- Front cover art
- Developer: Tamtex
- Publisher: Irem
- Series: Spartan X (Kung-Fu Master)
- Platform: Family Computer
- Release: JP: September 27, 1991;
- Genre: Beat 'em up
- Mode: Single-player

= Spartan X 2 =

1991 video game

Spartan X 2 (スパルタンＸ２, Suparutan Ekusu Tsū) is a 1991 beat 'em up video game developed by Tamtex and published by Irem exclusively in Japan for the Family Computer. It is a sequel to Irem's 1984 coin-operated video game Spartan X (released internationally by Data East under the title of Kung-Fu Master), which was later ported to the Family Computer by Nintendo in 1985. In turn, Spartan X was originally a tie-in to the 1984 Jackie Chan film Wheels on Meals (released as Spartan X in Japan).

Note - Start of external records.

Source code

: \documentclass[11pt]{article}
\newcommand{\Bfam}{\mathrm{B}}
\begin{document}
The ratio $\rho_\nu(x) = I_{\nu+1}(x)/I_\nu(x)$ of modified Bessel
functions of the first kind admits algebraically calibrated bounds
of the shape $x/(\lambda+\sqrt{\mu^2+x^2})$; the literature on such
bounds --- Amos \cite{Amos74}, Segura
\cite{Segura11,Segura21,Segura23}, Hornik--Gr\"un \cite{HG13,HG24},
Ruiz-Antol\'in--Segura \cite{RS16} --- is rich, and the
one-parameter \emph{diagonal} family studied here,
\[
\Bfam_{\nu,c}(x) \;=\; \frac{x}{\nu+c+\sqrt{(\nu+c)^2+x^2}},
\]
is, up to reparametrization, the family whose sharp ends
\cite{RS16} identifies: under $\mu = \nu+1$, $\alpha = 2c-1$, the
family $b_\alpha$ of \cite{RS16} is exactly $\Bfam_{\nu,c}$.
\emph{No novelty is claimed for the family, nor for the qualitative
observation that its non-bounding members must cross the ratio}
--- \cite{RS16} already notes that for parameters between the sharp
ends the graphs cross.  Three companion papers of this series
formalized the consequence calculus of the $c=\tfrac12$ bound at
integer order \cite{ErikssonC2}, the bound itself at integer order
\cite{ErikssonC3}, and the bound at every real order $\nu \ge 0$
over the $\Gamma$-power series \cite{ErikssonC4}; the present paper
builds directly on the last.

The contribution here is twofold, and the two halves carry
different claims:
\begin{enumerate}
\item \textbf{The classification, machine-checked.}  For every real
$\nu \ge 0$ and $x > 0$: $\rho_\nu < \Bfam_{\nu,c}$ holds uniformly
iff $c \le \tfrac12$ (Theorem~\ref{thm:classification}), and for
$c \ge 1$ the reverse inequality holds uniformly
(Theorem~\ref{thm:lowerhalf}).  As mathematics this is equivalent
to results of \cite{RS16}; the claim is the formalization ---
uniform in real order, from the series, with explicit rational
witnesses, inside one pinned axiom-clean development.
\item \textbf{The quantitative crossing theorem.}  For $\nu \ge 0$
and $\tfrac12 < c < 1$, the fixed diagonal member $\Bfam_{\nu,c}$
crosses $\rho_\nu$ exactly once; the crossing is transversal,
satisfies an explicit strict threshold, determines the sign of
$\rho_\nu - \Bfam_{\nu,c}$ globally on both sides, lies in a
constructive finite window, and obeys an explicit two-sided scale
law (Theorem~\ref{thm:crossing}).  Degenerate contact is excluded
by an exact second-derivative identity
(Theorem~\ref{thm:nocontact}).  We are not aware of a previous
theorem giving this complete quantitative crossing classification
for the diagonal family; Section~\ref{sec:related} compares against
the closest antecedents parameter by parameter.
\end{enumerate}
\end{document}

It was originally planned to be released in North America as Kung Fu II in the fall of 1991, but ended up not being released there. Spartan X 2 did not receive a North American release until 2016, when it was included as a built-in title for the Retro-Bit Generations retro video game console under the name Kung-Fu Master 2.

==Plot==

"The city has been corrupted by drugs for some time. Johnny Thomas, a man who lost his mother and sister as a result of his father being used as an experiment for a new kind of drug, is the only man who opposes the drug syndicates. After the incident, Thomas left the corrupted police department he was working for and became a private secret agent in order to investigate the illegal trafficking routes in his city. During his investigation, he learns that an international criminal organization known as "Hawk" is responsible for the majority of the drugs that have sneaked into the country."
— Translated from the game's manual

Somewhat more faithful to the plot of the movie than the first Spartan X entry, it attempts to tell the same story: In Barcelona, Mr. X has captured the pickpocket Silvia. In order to get her back, Thomas, a Kung-Fu master who runs a restaurant must travel the city, eventually reaching Mr. X's castle and attempt to rescue her.

==Gameplay==
The player takes control of Johnny Thomas, an undercover investigator tasked with fighting a drug syndicate. There are a total of six stages in the game, each with its own boss. Whereas the original game was set entirely in a five-story pagoda, the stages of Spartan X 2 consist of different locations which include a train, a warehouse, a boat, an airplane, a mansion, and a drug plant. When the player clears a stage, only a certain portion of the player's vitality will be restored. However, the player can also restore their vitality during the course of each stage by picking up the Stamina X potions left behind by certain enemies. In addition to all of Thomas's moves from the original game, the player can also perform two new moves while crouching for an extended period: an uppercut and an over-the-shoulder throw.